DIRECTIONS: From the data below, copy out every line in which the word "再调用D" occurs.

---------- DATA FOR PROCESSING ----------

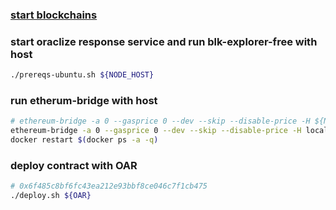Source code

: ### [start blockchains](./blockchains)

### start oraclize response service and run blk-explorer-free with host
```bash
./prereqs-ubuntu.sh ${NODE_HOST}
```

### run etherum-bridge with host
```bash
# ethereum-bridge -a 0 --gasprice 0 --dev --skip --disable-price -H ${NODE_HOST} -p 22000
ethereum-bridge -a 0 --gasprice 0 --dev --skip --disable-price -H localhost -p 22000
docker restart $(docker ps -a -q)
```

### deploy contract with OAR
```bash
# 0x6f485c8bf6fc43ea212e93bbf8ce046c7f1cb475
./deploy.sh ${OAR}
```
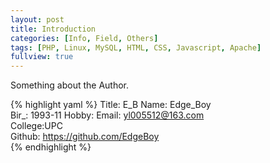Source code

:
 ```yaml
---
layout: post
title: Introduction
categories: [Info, Field, Others]
tags: [PHP, Linux, MySQL, HTML, CSS, Javascript, Apache]
fullview: true
---
```


Something about the Author.

{% highlight yaml %}
  Title: E_B
  Name: Edge_Boy  
  Bir_: 1993-11
  Hobby: 
  Email: yl005512@163.com  
  College:UPC  
  Github: https://github.com/EdgeBoy    
{% endhighlight %}
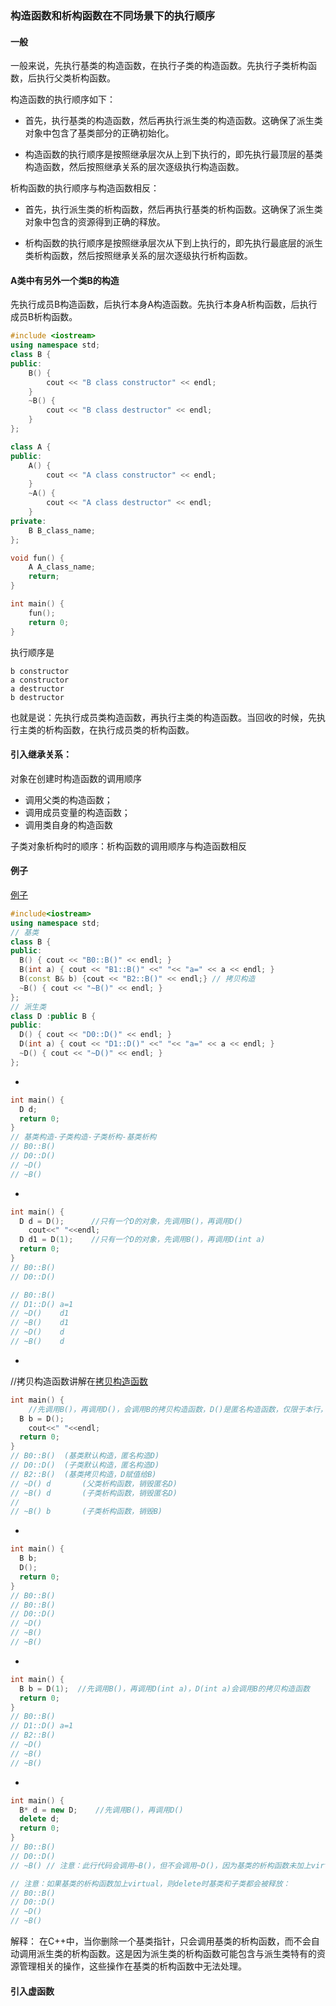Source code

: ### 构造函数和析构函数在不同场景下的执行顺序
[](https://zhuanlan.zhihu.com/p/371322392)

#### 一般

一般来说，先执行基类的构造函数，在执行子类的构造函数。先执行子类析构函数，后执行父类析构函数。

构造函数的执行顺序如下：

* 首先，执行基类的构造函数，然后再执行派生类的构造函数。这确保了派生类对象中包含了基类部分的正确初始化。

* 构造函数的执行顺序是按照继承层次从上到下执行的，即先执行最顶层的基类构造函数，然后按照继承关系的层次逐级执行构造函数。

析构函数的执行顺序与构造函数相反：

* 首先，执行派生类的析构函数，然后再执行基类的析构函数。这确保了派生类对象中包含的资源得到正确的释放。

* 析构函数的执行顺序是按照继承层次从下到上执行的，即先执行最底层的派生类析构函数，然后按照继承关系的层次逐级执行析构函数。

#### A类中有另外一个类B的构造

先执行成员B构造函数，后执行本身A构造函数。先执行本身A析构函数，后执行成员B析构函数。
```c++
#include <iostream>
using namespace std;
class B {
public:
	B() {
		cout << "B class constructor" << endl;
	}
	~B() {
		cout << "B class destructor" << endl;
	}
};

class A {
public:
	A() {
		cout << "A class constructor" << endl;
	}
	~A() {
		cout << "A class destructor" << endl;
	}
private:
	B B_class_name;
};

void fun() {
	A A_class_name;
	return;
}

int main() {
	fun();
	return 0;
}
```
执行顺序是
```
b constructor
a constructor
a destructor
b destructor
```

也就是说：先执行成员类构造函数，再执行主类的构造函数。当回收的时候，先执行主类的析构函数，在执行成员类的析构函数。

#### 引入继承关系：

对象在创建时构造函数的调用顺序
* 调用父类的构造函数；
* 调用成员变量的构造函数；
* 调用类自身的构造函数

子类对象析构时的顺序：析构函数的调用顺序与构造函数相反


#### 例子
[例子](https://zhuanlan.zhihu.com/p/371322392)
``` cpp
#include<iostream>
using namespace std;
// 基类
class B {
public:
  B() { cout << "B0::B()" << endl; }
  B(int a) { cout << "B1::B()" <<" "<< "a=" << a << endl; }
  B(const B& b) {cout << "B2::B()" << endl;} // 拷贝构造
  ~B() { cout << "~B()" << endl; }
};
// 派生类
class D :public B {
public:
  D() { cout << "D0::D()" << endl; }
  D(int a) { cout << "D1::D()" <<" "<< "a=" << a << endl; }
  ~D() { cout << "~D()" << endl; }
};
```

*
``` cpp
int main() {
  D d;
  return 0;
}
// 基类构造-子类构造-子类析构-基类析构
// B0::B()
// D0::D()
// ~D()
// ~B()
```
*
```cpp
int main() {
  D d = D();      //只有一个D的对象，先调用B()，再调用D()
	cout<<" "<<endl;
  D d1 = D(1);    //只有一个D的对象，先调用B()，再调用D(int a)
  return 0;
}
// B0::B()
// D0::D()

// B0::B()
// D1::D() a=1
// ~D()    d1
// ~B()    d1
// ~D()    d
// ~B()    d
```
*
//拷贝构造函数讲解在[拷贝构造函数](https://www.bilibili.com/video/BV1et411b73Z?p=108&vd_source=de2fbe9d8fd5bcad7e21c9f06dec9a66)
``` cpp
int main() {
	//先调用B()，再调用D()，会调用B的拷贝构造函数，D()是匿名构造函数，仅限于本行，如果离开本行后，则D()所创建的匿名对象则自动销毁。
  B b = D();
	cout<<" "<<endl;   
  return 0;
}
// B0::B()	(基类默认构造，匿名构造D)
// D0::D()	(子类默认构造，匿名构造D)
// B2::B()	(基类拷贝构造，D赋值给B)
// ~D() d		(父类析构函数，销毁匿名D)
// ~B() d		(子类析构函数，销毁匿名D)
//
// ~B() b		(子类析构函数，销毁B)
```
*
```cpp
int main() {
  B b;
  D();
  return 0;
}
// B0::B()
// B0::B()
// D0::D()
// ~D()
// ~B()
// ~B()
```
*
``` cpp
int main() {
  B b = D(1);  //先调用B()，再调用D(int a)，D(int a)会调用B的拷贝构造函数
  return 0;
}
// B0::B()
// D1::D() a=1
// B2::B()
// ~D()
// ~B()
// ~B()
```
*
``` cpp
int main() {
  B* d = new D;    //先调用B()，再调用D()
  delete d;
  return 0;
}
// B0::B()
// D0::D()
// ~B() // 注意：此行代码会调用~B()，但不会调用~D()，因为基类的析构函数未加上virtual，造成内存泄漏

// 注意：如果基类的析构函数加上virtual，则delete时基类和子类都会被释放：
// B0::B()
// D0::D()
// ~D()
// ~B()
```
解释：
在C++中，当你删除一个基类指针，只会调用基类的析构函数，而不会自动调用派生类的析构函数。这是因为派生类的析构函数可能包含与派生类特有的资源管理相关的操作，这些操作在基类的析构函数中无法处理。



#### 引入虚函数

----------

OUTPUT OF THE TASK:
  D d = D();      //只有一个D的对象，先调用B()，再调用D()
  D d1 = D(1);    //只有一个D的对象，先调用B()，再调用D(int a)
	//先调用B()，再调用D()，会调用B的拷贝构造函数，D()是匿名构造函数，仅限于本行，如果离开本行后，则D()所创建的匿名对象则自动销毁。
  B b = D(1);  //先调用B()，再调用D(int a)，D(int a)会调用B的拷贝构造函数
  B* d = new D;    //先调用B()，再调用D()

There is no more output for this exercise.